Abstract
The principle of separate legal personality and the existence of the legal fiction known as the ‘corporate veil’ was established in 1897. With the passage of time, the principle has adapted and evolved, resulting in situations where the courts disregard the principle and pierce the corporate veil. This paper seeks to examine the circumstances under which the corporate veil can be lifted and to critically analyse how effective the law is in piercing the corporate veil within the context of Trinidad and Tobago.
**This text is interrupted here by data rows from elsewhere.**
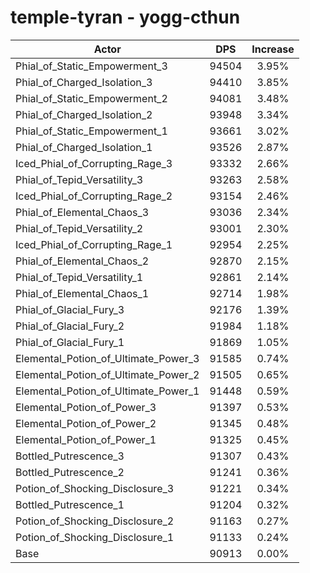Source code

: # temple-tyran - yogg-cthun
| Actor | DPS | Increase |
|---|:---:|:---:|
|Phial_of_Static_Empowerment_3|94504|3.95%|
|Phial_of_Charged_Isolation_3|94410|3.85%|
|Phial_of_Static_Empowerment_2|94081|3.48%|
|Phial_of_Charged_Isolation_2|93948|3.34%|
|Phial_of_Static_Empowerment_1|93661|3.02%|
|Phial_of_Charged_Isolation_1|93526|2.87%|
|Iced_Phial_of_Corrupting_Rage_3|93332|2.66%|
|Phial_of_Tepid_Versatility_3|93263|2.58%|
|Iced_Phial_of_Corrupting_Rage_2|93154|2.46%|
|Phial_of_Elemental_Chaos_3|93036|2.34%|
|Phial_of_Tepid_Versatility_2|93001|2.30%|
|Iced_Phial_of_Corrupting_Rage_1|92954|2.25%|
|Phial_of_Elemental_Chaos_2|92870|2.15%|
|Phial_of_Tepid_Versatility_1|92861|2.14%|
|Phial_of_Elemental_Chaos_1|92714|1.98%|
|Phial_of_Glacial_Fury_3|92176|1.39%|
|Phial_of_Glacial_Fury_2|91984|1.18%|
|Phial_of_Glacial_Fury_1|91869|1.05%|
|Elemental_Potion_of_Ultimate_Power_3|91585|0.74%|
|Elemental_Potion_of_Ultimate_Power_2|91505|0.65%|
|Elemental_Potion_of_Ultimate_Power_1|91448|0.59%|
|Elemental_Potion_of_Power_3|91397|0.53%|
|Elemental_Potion_of_Power_2|91345|0.48%|
|Elemental_Potion_of_Power_1|91325|0.45%|
|Bottled_Putrescence_3|91307|0.43%|
|Bottled_Putrescence_2|91241|0.36%|
|Potion_of_Shocking_Disclosure_3|91221|0.34%|
|Bottled_Putrescence_1|91204|0.32%|
|Potion_of_Shocking_Disclosure_2|91163|0.27%|
|Potion_of_Shocking_Disclosure_1|91133|0.24%|
|Base|90913|0.00%|
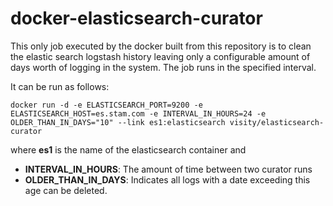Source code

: # docker-elasticsearch-curator

This only job executed by the docker built from this repository is to clean the elastic search logstash history leaving only a configurable amount of days worth of logging in the system. The job runs in the specified interval.

It can be run as follows:

	docker run -d -e ELASTICSEARCH_PORT=9200 -e ELASTICSEARCH_HOST=es.stam.com -e INTERVAL_IN_HOURS=24 -e OLDER_THAN_IN_DAYS="10" --link es1:elasticsearch visity/elasticsearch-curator

where **es1** is the name of the elasticsearch container and

* **INTERVAL\_IN\_HOURS**: The amount of time between two curator runs
* **OLDER\_THAN\_IN\_DAYS**: Indicates all logs with a date exceeding this age can be deleted.


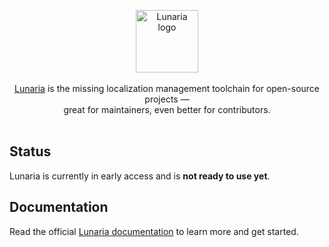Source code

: <p align="center">
  <picture>
  <source media="(prefers-color-scheme: dark)" srcset="https://github.com/Yan-Thomas/lunaria/assets/61414485/d89b6221-403c-465c-821a-5d02b339590c">
  <source media="(prefers-color-scheme: light)" srcset="https://github.com/Yan-Thomas/lunaria/assets/61414485/cfe14a43-e87d-4d8a-9285-651017f1f6e6">
  <img alt="Lunaria logo" src="https://github.com/Yan-Thomas/lunaria/assets/61414485/cfe14a43-e87d-4d8a-9285-651017f1f6e6" height="100">
</picture>
  <br/>
  <br/>
  <a href="https://lunaria.dev">Lunaria</a> is the missing localization management toolchain for open-source projects &mdash;
  <br/>
  great for maintainers, even better for contributors.
  <br/><br/>
</p>

## Status

Lunaria is currently in early access and is **not ready to use yet**.

## Documentation

Read the official [Lunaria documentation](https://lunaria.dev) to learn more and get started.
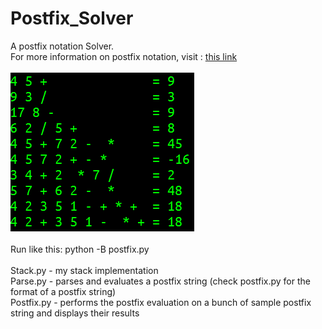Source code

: # Postfix_Solver
A postfix notation Solver. <br>
For more information on postfix notation, visit : [this link](https://en.wikipedia.org/wiki/Reverse_Polish_notation) <br><br>
![postfix solver in action](https://github.com/kingmak/Postfix_Solver/blob/master/example.png) <br><br>
Run like this: python -B postfix.py <br><br>
Stack.py - my stack implementation <br>
Parse.py - parses and evaluates a postfix string (check postfix.py for the format of a postfix string) <br>
Postfix.py - performs the postfix evaluation on a bunch of sample postfix string and displays their results <br>
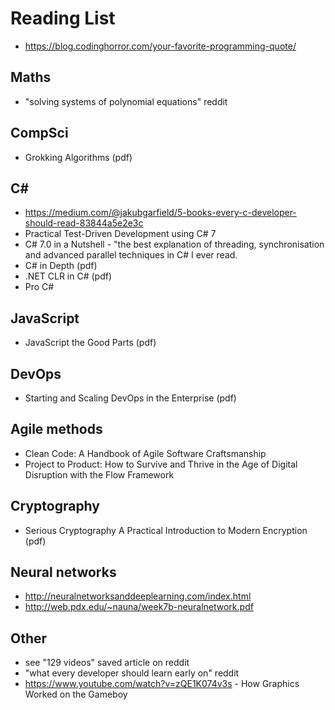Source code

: # Reading List

- https://blog.codinghorror.com/your-favorite-programming-quote/

## Maths
- "solving systems of polynomial equations" reddit

## CompSci
- Grokking Algorithms (pdf)

## C#
- https://medium.com/@jakubgarfield/5-books-every-c-developer-should-read-83844a5e2e3c
- Practical Test-Driven Development using C# 7
- C# 7.0 in a Nutshell - "the best explanation of threading, synchronisation and advanced parallel techniques in C# I ever read.
- C# in Depth (pdf)
- .NET CLR in C# (pdf)
- Pro C#

## JavaScript
- JavaScript the Good Parts (pdf)

## DevOps
- Starting and Scaling DevOps in the Enterprise (pdf)

## Agile methods
- Clean Code: A Handbook of Agile Software Craftsmanship
- Project to Product: How to Survive and Thrive in the Age of Digital Disruption with the Flow Framework

## Cryptography
- Serious Cryptography A Practical Introduction to Modern Encryption (pdf)

## Neural networks
- http://neuralnetworksanddeeplearning.com/index.html
- http://web.pdx.edu/~nauna/week7b-neuralnetwork.pdf

## Other
- see "129 videos" saved article on reddit
- "what every developer should learn early on" reddit
- https://www.youtube.com/watch?v=zQE1K074v3s - How Graphics Worked on the Gameboy
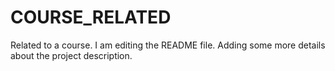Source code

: # COURSE_RELATED
Related to a course.
I am editing the README file. Adding some more details about the project description.
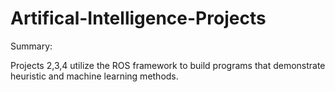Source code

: # Artifical-Intelligence-Projects
Summary: 

Projects 2,3,4 utilize the ROS framework to build programs that demonstrate heuristic and machine learning methods.
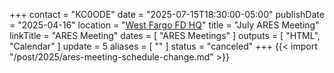 +++
contact = "KC0ODE"
date = "2025-07-15T18:30:00-05:00"
publishDate = "2025-04-16"
location = "[West Fargo FD HQ](/places/west-fargo-fire-department-headquarters/)"
title = "July ARES Meeting"
linkTitle = "ARES Meeting"
dates = [ "ARES Meetings" ]
outputs = [ "HTML", "Calendar" ]
update = 5
aliases = [ "" ]
status = "canceled"
+++
{{< import "/post/2025/ares-meeting-schedule-change.md" >}}
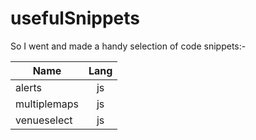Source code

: usefulSnippets 
======

So I went and made a handy selection of code snippets:-

| Name          | Lang          | 
| ------------- |:-------------:| 
|  alerts       |      js       |      
|  multiplemaps |      js       |      
|  venueselect  |      js       |      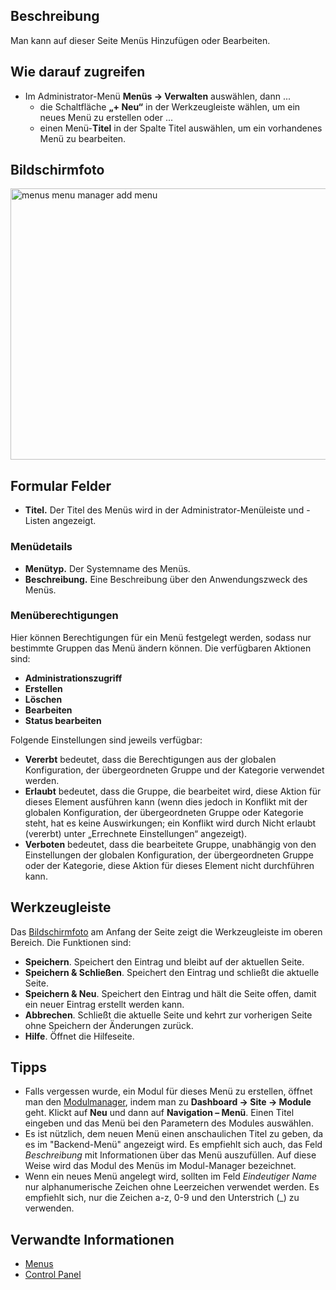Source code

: <!-- Filename: Help4.x:Menus:_Edit / Display title: Menüs: Bearbeiten -->

## Beschreibung

Man kann auf dieser Seite Menüs Hinzufügen oder Bearbeiten.

## Wie darauf zugreifen

- Im Administrator-Menü **Menüs → Verwalten** auswählen, dann ...
  - die Schaltfläche **„+ Neu“** in der Werkzeugleiste wählen, um ein
    neues Menü zu erstellen
    oder ...
  - einen Menü-**Titel** in der Spalte Titel auswählen, um ein
    vorhandenes Menü zu bearbeiten.

## Bildschirmfoto

<img
src="https://docs.joomla.org/images/thumb/8/85/Help-4x-menus-menu-manager-add-menu-de.png/800px-Help-4x-menus-menu-manager-add-menu-de.png"
decoding="async"
srcset="https://docs.joomla.org/images/8/85/Help-4x-menus-menu-manager-add-menu-de.png 1.5x"
data-file-width="1000" data-file-height="543" width="800" height="434"
alt="menus menu manager add menu" />

## Formular Felder

- **Titel.** Der Titel des Menüs wird in der Administrator-Menüleiste
  und -Listen angezeigt.

### Menüdetails

- **Menütyp.** Der Systemname des Menüs.
- **Beschreibung.** Eine Beschreibung über den Anwendungszweck des
  Menüs.

### Menüberechtigungen

Hier können Berechtigungen für ein Menü festgelegt werden, sodass nur
bestimmte Gruppen das Menü ändern können. Die verfügbaren Aktionen sind:

- **Administrationszugriff**
- **Erstellen**
- **Löschen**
- **Bearbeiten**
- **Status bearbeiten**

Folgende Einstellungen sind jeweils verfügbar:

- **Vererbt** bedeutet, dass die Berechtigungen aus der globalen
  Konfiguration, der übergeordneten Gruppe und der Kategorie verwendet
  werden.
- **Erlaubt** bedeutet, dass die Gruppe, die bearbeitet wird, diese
  Aktion für dieses Element ausführen kann (wenn dies jedoch in Konflikt
  mit der globalen Konfiguration, der übergeordneten Gruppe oder
  Kategorie steht, hat es keine Auswirkungen; ein Konflikt wird durch
  Nicht erlaubt (vererbt) unter „Errechnete Einstellungen“ angezeigt).
- **Verboten** bedeutet, dass die bearbeitete Gruppe, unabhängig von den
  Einstellungen der globalen Konfiguration, der übergeordneten Gruppe
  oder der Kategorie, diese Aktion für dieses Element nicht durchführen
  kann.

## Werkzeugleiste

Das [Bildschirmfoto](#Bildschirmfoto) am Anfang der Seite zeigt die
Werkzeugleiste im oberen Bereich. Die Funktionen sind:

- **Speichern**. Speichert den Eintrag und bleibt auf der aktuellen
  Seite.
- **Speichern & Schließen**. Speichert den Eintrag und schließt die
  aktuelle Seite.
- **Speichern & Neu**. Speichert den Eintrag und hält die Seite offen,
  damit ein neuer Eintrag erstellt werden kann.
- **Abbrechen**. Schließt die aktuelle Seite und kehrt zur vorherigen
  Seite ohne Speichern der Änderungen zurück.
- **Hilfe**. Öffnet die Hilfeseite.

## Tipps

- Falls vergessen wurde, ein Modul für dieses Menü zu erstellen, öffnet
  man den
  [Modulmanager](https://docs.joomla.org/Help4.x:Modules/de "Help4.x:Modules/de"),
  indem man zu **Dashboard → Site → Module** geht. Klickt auf **Neu**
  und dann auf **Navigation – Menü**. Einen Titel eingeben und das Menü
  bei den Parametern des Modules auswählen.
- Es ist nützlich, dem neuen Menü einen anschaulichen Titel zu geben, da
  es im "Backend-Menü" angezeigt wird. Es empfiehlt sich auch, das Feld
  *Beschreibung* mit Informationen über das Menü auszufüllen. Auf diese
  Weise wird das Modul des Menüs im Modul-Manager bezeichnet.
- Wenn ein neues Menü angelegt wird, sollten im Feld *Eindeutiger Name*
  nur alphanumerische Zeichen ohne Leerzeichen verwendet werden. Es
  empfiehlt sich, nur die Zeichen a-z, 0-9 und den Unterstrich (\_) zu
  verwenden.

## Verwandte Informationen

- [Menus](https://docs.joomla.org/Help4.x:Menus/de "Special:MyLanguage/Help4.x:Menus/de")
- <a href="https://docs.joomla.org/Help4.x:Site_Control_Panel/de"
  class="new"
  title="Special:MyLanguage/Help4.x:Site Control Panel/de (page does not exist)">Control
  Panel</a>
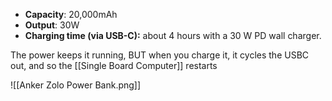 - **Capacity**: 20,000mAh
- **Output**: 30W
- **Charging time (via USB-C):** about 4 hours with a 30 W PD wall charger.

The power keeps it running, BUT when you charge it, it cycles the USBC out, and so the [[Single Board Computer]] restarts

![[Anker Zolo Power Bank.png]]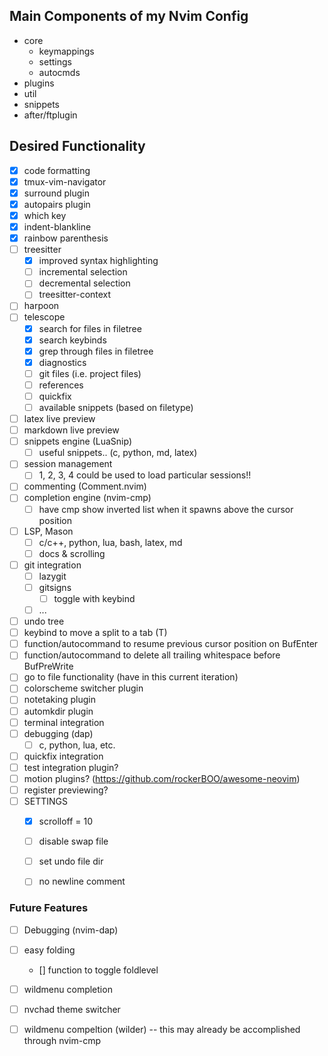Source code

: ## Main Components of my Nvim Config
* core
    * keymappings
    * settings
    * autocmds
* plugins
* util
* snippets
* after/ftplugin


## Desired Functionality
- [x] code formatting
- [x] tmux-vim-navigator
- [x] surround plugin
- [x] autopairs plugin
- [x] which key
- [x] indent-blankline
- [x] rainbow parenthesis
- [ ] treesitter
    - [x] improved syntax highlighting
    - [ ] incremental selection
    - [ ] decremental selection
    - [ ] treesitter-context
- [ ] harpoon
- [ ] telescope
    - [x] search for files in filetree
    - [x] search keybinds
    - [x] grep through files in filetree
    - [x] diagnostics
    - [ ] git files (i.e. project files)
    - [ ] references
    - [ ] quickfix
    - [ ] available snippets (based on filetype)
- [ ] latex live preview
- [ ] markdown live preview
- [ ] snippets engine (LuaSnip)
    - [ ] useful snippets.. (c, python, md, latex)
- [ ] session management
    - [ ] 1, 2, 3, 4 could be used to load particular sessions!!
- [ ] commenting (Comment.nvim)
- [ ] completion engine (nvim-cmp)
    - [ ] have cmp show inverted list when it spawns above the cursor position
- [ ] LSP, Mason
    - [ ] c/c++, python, lua, bash, latex, md
    - [ ] docs & scrolling
- [ ] git integration
    - [ ] lazygit
    - [ ] gitsigns
        - [ ] toggle with keybind
    - [ ] ...
- [ ] undo tree
- [ ] keybind to move a split to a tab (<C-w>T)
- [ ] function/autocommand to resume previous cursor position on BufEnter
- [ ] function/autocommand to delete all trailing whitespace before BufPreWrite
- [ ] go to file functionality (have in this current iteration)
- [ ] colorscheme switcher plugin
- [ ] notetaking plugin
- [ ] automkdir plugin
- [ ] terminal integration
- [ ] debugging (dap)
    - [ ] c, python, lua, etc.
- [ ] quickfix integration
- [ ] test integration plugin?
- [ ] motion plugins? (https://github.com/rockerBOO/awesome-neovim)
- [ ] register previewing?
- [ ] SETTINGS
    - [x] scrolloff = 10
    - [ ] disable swap file
    - [ ] set undo file dir
    - [ ] no newline comment


### Future Features
- [ ] Debugging (nvim-dap)
- [ ] easy folding
    - [] function to toggle foldlevel
- [ ] wildmenu completion
- [ ] nvchad theme switcher
- [ ] wildmenu compeltion (wilder) -- this may already be accomplished through nvim-cmp

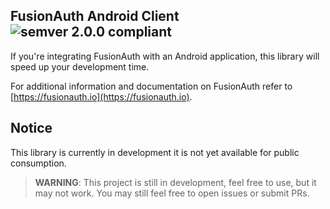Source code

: ## FusionAuth Android Client ![semver 2.0.0 compliant](http://img.shields.io/badge/semver-2.0.0-brightgreen.svg?style=flat-square)
If you're integrating FusionAuth with an Android application, this library will speed up your development time.

For additional information and documentation on FusionAuth refer to [https://fusionauth.io](https://fusionauth.io).


## Notice
This library is currently in development it is not yet available for public consumption.

> **WARNING**: This project is still in development, feel free to use, but it may not work. You may still feel free to open issues or submit PRs.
Doctrinal research was conducted using cases from the Supreme Court of Judicature of Trinidad and Tobago. The cases were analysed to determine how the courts at first instance, the Court of Appeal and the Privy Council, treated with the issue of piercing the corporate veil.
The research revealed that the circumstances under which the corporate veil can be pierced are heavily fact dependent and based on the nature of the pleadings and the demeanour of the witnesses in cross examination. Furthermore, the legislative provisions in Trinidad and Tobago lack penalties or sanctions so directors do not face the full extent of the law for engaging in improper conduct and are not held accountable for their actions.
Consequently, legislation in Trinidad and Tobago should be amended to reflect penalties for a breach of directors’ duties. Furthermore, legislation relating to directors’ conduct should be periodically amended, updated and expeditiously proclaimed so that should a court declare that the corporate veil is pierced directors can be prosecuted for their improper conduct.